The simplicity of the blank PCB gives plenty of freedom for engineers and designers to add components as needed. This blank slate provides flexibility and makes the bare PCB boards viable for mass production instead of making them unique for each order.
These PCB boards require more design work than other wiring methods, but the assembly and manufacturing tend to be automated afterward. The automation makes PCB boards the cheapest and most efficient option.
It truly becomes useful when the necessary components are added to it. Becoming a circuit board is the bare PCB board’s end goal and can be extremely versatile if matched with the right components.
Why Use Bare Board Testing?
There are a number of reasons why it’s essential to test the bare boards before adding any additional components. Being the circuit board framework, the PCB board failing after installation can lead to many problems.
While not common, the bare PCB board can already be defective before any components are added. The main issues that pop up are over-etchings, under-etchings, and holes. Even a minor flaw can result in a complete failure.

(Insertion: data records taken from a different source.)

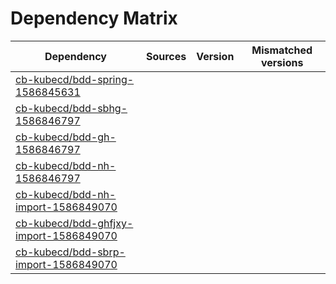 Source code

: # Dependency Matrix

Dependency | Sources | Version | Mismatched versions
---------- | ------- | ------- | -------------------
[cb-kubecd/bdd-spring-1586845631](https://github.com/cb-kubecd/bdd-spring-1586845631.git) |  | []() | 
[cb-kubecd/bdd-sbhg-1586846797](https://github.com/cb-kubecd/bdd-sbhg-1586846797.git) |  | []() | 
[cb-kubecd/bdd-gh-1586846797](https://github.com/cb-kubecd/bdd-gh-1586846797.git) |  | []() | 
[cb-kubecd/bdd-nh-1586846797](https://github.com/cb-kubecd/bdd-nh-1586846797.git) |  | []() | 
[cb-kubecd/bdd-nh-import-1586849070](https://github.com/cb-kubecd/bdd-nh-import-1586849070.git) |  | []() | 
[cb-kubecd/bdd-ghfjxy-import-1586849070](https://github.com/cb-kubecd/bdd-ghfjxy-import-1586849070.git) |  | []() | 
[cb-kubecd/bdd-sbrp-import-1586849070](https://github.com/cb-kubecd/bdd-sbrp-import-1586849070.git) |  | []() | 
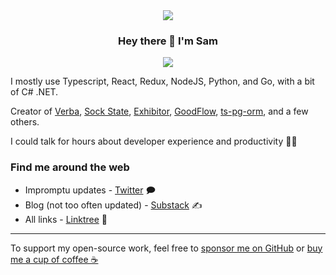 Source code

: <div align="center">
  <img src="https://user-images.githubusercontent.com/10605534/229347468-19e0360b-546f-4198-8f5f-3fa1e07fc2a5.png" />
</div>

<div align="center">
  <h3>Hey there 👋 I'm Sam</h3>
  <img src="https://komarev.com/ghpvc/?username=samhuk&style=flat" />
</div>

I mostly use Typescript, React, Redux, NodeJS, Python, and Go, with a bit of C# .NET.

Creator of [Verba](https://github.com/samhuk/verba), [Sock State](https://github.com/samhuk/sock-state), [Exhibitor](https://github.com/samhuk/exhibitor), [GoodFlow](https://github.com/samhuk/good-flow), [ts-pg-orm](https://github.com/samhuk/ts-pg-orm), and a few others.

I could talk for hours about developer experience and productivity 👨‍💻

### Find me around the web

* Impromptu updates - [Twitter](https://twitter.com/thesamhuk) 🗩
* Blog (not too often updated) - [Substack](https://samhuk.substack.com) ✍️
* All links - [Linktree](https://linktr.ee/samhuk) 🌳

---

To support my open-source work, feel free to [sponsor me on GitHub](https://github.com/sponsors/samhuk) or [buy me a cup of coffee ☕](https://www.buymeacoffee.com/samhuk)
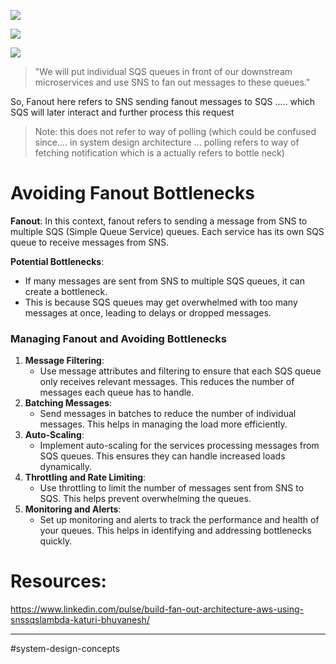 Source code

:![](https://i.imgur.com/13t6nDq.png)


![](https://i.imgur.com/H1yaA7R.png)



![](https://i.imgur.com/ToMNTDK.png)

> "We will put individual SQS queues in front of our downstream microservices and use SNS to fan out messages to these queues."

So, Fanout here refers to SNS sending fanout messages to SQS ..... which SQS will later interact and further process this request

> Note: this does not refer to way of polling (which could be confused since.... in system design architecture ... polling refers to way of fetching notification which is a actually refers to bottle neck)


# Avoiding Fanout Bottlenecks

**Fanout**: In this context, fanout refers to sending a message from SNS to multiple SQS (Simple Queue Service) queues. Each service has its own SQS queue to receive messages from SNS.

**Potential Bottlenecks**:

- If many messages are sent from SNS to multiple SQS queues, it can create a bottleneck.
- This is because SQS queues may get overwhelmed with too many messages at once, leading to delays or dropped messages.

### Managing Fanout and Avoiding Bottlenecks

1. **Message Filtering**:
    - Use message attributes and filtering to ensure that each SQS queue only receives relevant messages. This reduces the number of messages each queue has to handle.
2. **Batching Messages**:
    - Send messages in batches to reduce the number of individual messages. This helps in managing the load more efficiently.
3. **Auto-Scaling**:
    - Implement auto-scaling for the services processing messages from SQS queues. This ensures they can handle increased loads dynamically.
4. **Throttling and Rate Limiting**:
    - Use throttling to limit the number of messages sent from SNS to SQS. This helps prevent overwhelming the queues.
5. **Monitoring and Alerts**:
    - Set up monitoring and alerts to track the performance and health of your queues. This helps in identifying and addressing bottlenecks quickly.



# Resources:
https://www.linkedin.com/pulse/build-fan-out-architecture-aws-using-snssqslambda-katuri-bhuvanesh/


--------
#system-design-concepts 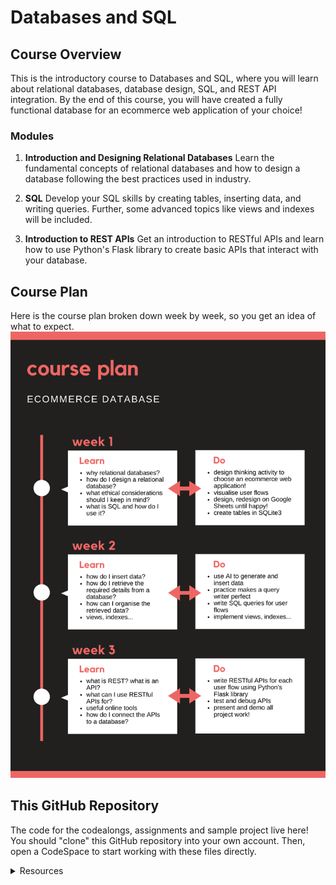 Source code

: # Databases and SQL
## Course Overview
This is the introductory course to Databases and SQL, where you will learn about relational databases, database design, SQL, and REST API integration. By the end of this course, you will have created a fully functional database for an ecommerce web application of your choice!

### Modules
1. **Introduction and Designing Relational Databases**
Learn the fundamental concepts of relational databases and how to design a database following the best practices used in industry.

2. **SQL**
Develop your SQL skills by creating tables, inserting data, and writing queries. Further, some advanced topics like views and indexes will be included.

3. **Introduction to REST APIs**
Get an introduction to RESTful APIs and learn how to use Python's Flask library to create basic APIs that interact with your database.

## Course Plan
Here is the course plan broken down week by week, so you get an idea of what to expect.
![Course Plan per Week](course_plan.png)

## This GitHub Repository
The code for the codealongs, assignments and sample project live here! You should "clone" this GitHub repository into your own account. Then, open a CodeSpace to start working with these files directly.

<details>
<summary>Resources</summary>
## SQLite3 Tips
### SQLite Viewer
* This extension helps you view, filter and sort the data in an SQL database in a format similar to Google Sheets. This is helpful if you want to check the results of your queries.
### Working with SQLite3 in the Terminal
* `sqlite3 [dbname].db` to enter the SQLite3 shell. If the database doesn't exist already, it creates a new one.
* `.schema` displays the schema of the database.
* `.quit` to exit the shell.
* If you want to run an SQL file without entering the shell, then run `sqlite3 [dbname].db < [filename].sql`.
## How to GitHub
* [A beginner’s guide to learning to code with GitHub Codespaces](https://github.blog/developer-skills/github/a-beginners-guide-to-learning-to-code-with-github-codespaces/)
* [Quickstart for GitHub Codespaces](https://docs.github.com/en/codespaces/getting-started/quickstart)
* [git - the simple guide](https://rogerdudler.github.io/git-guide/)
* Here is a very comprehensive guide if you need it: [GitHub Skills](https://skills.github.com/)
</details>

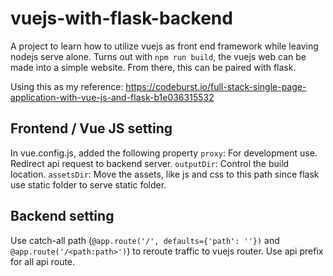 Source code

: # vuejs-with-flask-backend

A project to learn how to utilize vuejs as front end framework while leaving nodejs serve alone. Turns out with `npm run build`, the vuejs web can be made into a simple website. From there, this can be paired with flask.

Using this as my reference: https://codeburst.io/full-stack-single-page-application-with-vue-js-and-flask-b1e036315532

## Frontend / Vue JS setting

In vue.config.js, added the following property
`proxy`: For development use. Redirect api request to backend server.
`outputDir`: Control the build location.
`assetsDir`: Move the assets, like js and css to this path since flask use static folder to serve static folder.

## Backend setting

Use catch-all path (`@app.route('/', defaults={'path': ''})` and `@app.route('/<path:path>')`) to reroute traffic to vuejs router.
Use api prefix for all api route.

The increasing demand for multi-layered PCB boards due to their increased component density is another reason to use bare board testing. Once a PCB has been put together into multiple layers, it becomes almost impossible to make repairs in case of failure.
If the PCB board is the circuit board’s skeleton, then the components are the organs and muscles. Components can get expensive and are oftentimes delicate, so having a solid framework can prevent wasting high-end components in the long run.
What are types of bard board testing?
How do I know if my PCB is bad? You’ll need to test it in two different ways: electrical and resistance.
Bare board testing considers both the isolation and continuity of the electrical connections. Isolation testing measures connections between two separate connections, while continuity testing checks to make sure there are no open points that could mess with the electrical current.
The most commonly used is the electrical test, while the resistance test isn’t as common. Some companies use a combination of both instead of sticking with one over the other.
The resistance test sends an electric current through the conductor to measure the resistance to the flow. Longer or thinner connections results in much more resistance than shorter or thicker ones.
Large Manufacturer Testing
A printed circuit board manufacturer will likely use the pinned fixture test, otherwise known as the “bed of nails.” This test uses spring-loaded pins to test every connective surface on the PCB board at once.
The pinned fixture test is extremely efficient and only takes a handful of seconds to finish. The main downsides are the high expenses and the lack of flexibility. If a different PCB design is required, a whole new fixture and an array of pins are required.
Small Manufacturer Testing
What is bare PCB board testing like for smaller companies? They typically use the flying probe test. Two robotic arms with poles use a software program to test the board’s connections.
It takes much longer to complete but is more affordable and flexible than the pinned fixture test. Switching to a different design is as simple as uploading new software.
What are benefits of bare board testing?
There are numerous benefits to bare board testing and no real disadvantages to doing so. This small extra step in the manufacturing process can save much heartache further down the line. The slight investment early on can save thousands of dollars in repair and replacement costs.
Bare board testing helps to identify issues early on in the manufacturing process. Finding the issue early on means that it’s far easier to find the problem’s source and fix the problem at its roots.
Catching an issue late in the process makes it much harder to find the source. Once the PCB board is covered in components, there’s no telling what would be responsible for an issue. Early testing helps remove a big piece from the equation for troubleshooting.
The testing also ends up streamlining the entire process. If issues are caught and fixed in the prototyping stage, then the later production phases can move on unhindered.